In the Middle Ages, Walding was located in the eastern part of the Duchy of Bavaria. In the present-day municipality of Walding was from late 8. Century a now descended place Raotula (Rotala), like certificates from the 10. Century showing that dates back to the years 777, 789 or Around 906, the inhabitants of the Rodltal are mentioned in the Raffelstetten Customs Regulations. The Waltenstein Castle Stall also dates back to about this time. Since the 12. The municipality of Walding belonged to the Duchy of Austria for a century. The village of Lindham was named around 1150, and Purwörth in 1273. The place Walding itself is only mentioned in a document for the first time in 1317, whereby the place name should go back to the Old High German person name Walto. Since 1490, Walding has been attributed to the Principality of Austria ob der Enns.

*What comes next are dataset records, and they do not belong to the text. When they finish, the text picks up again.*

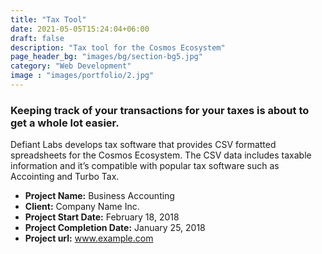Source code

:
 ```yaml
---
title: "Tax Tool"
date: 2021-05-05T15:24:04+06:00
draft: false
description: "Tax tool for the Cosmos Ecosystem"
page_header_bg: "images/bg/section-bg5.jpg"
category: "Web Development"
image : "images/portfolio/2.jpg"
---
```



### Keeping track of your transactions for your taxes is about to get a whole lot easier. 

Defiant Labs develops tax software that provides CSV formatted spreadsheets for the Cosmos Ecosystem. The CSV data includes taxable information and it’s compatible with popular tax software such as Accointing and Turbo Tax. 

- **Project Name:** Business Accounting
- **Client:** Company Name Inc.
- **Project Start Date:** February 18, 2018
- **Project Completion Date:** January 25, 2018
- **Project url:** www.example.com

In the 18. For a century, Walding as a place of pilgrimage (“Maria Walding”) had supra-regional significance, but lost this status on the intervention of the gentlemen of the Pöstlingberg, who shunned the competition. During the Napoleonic Wars, the area was occupied several times; since then, it has been part of Upper Austria again.

From 1766, the mining of alum and lignite on the Mursberg is attested. Coal extraction at the villages of Schwarzgrub and Mursberg was repeatedly interrupted and was last recorded at short notice in 1946

After the annexation of Austria to the German Reich on 13. In March 1938, Upper Austria became the Gau Oberdonau. After 1945, the restoration of Upper Austria took place.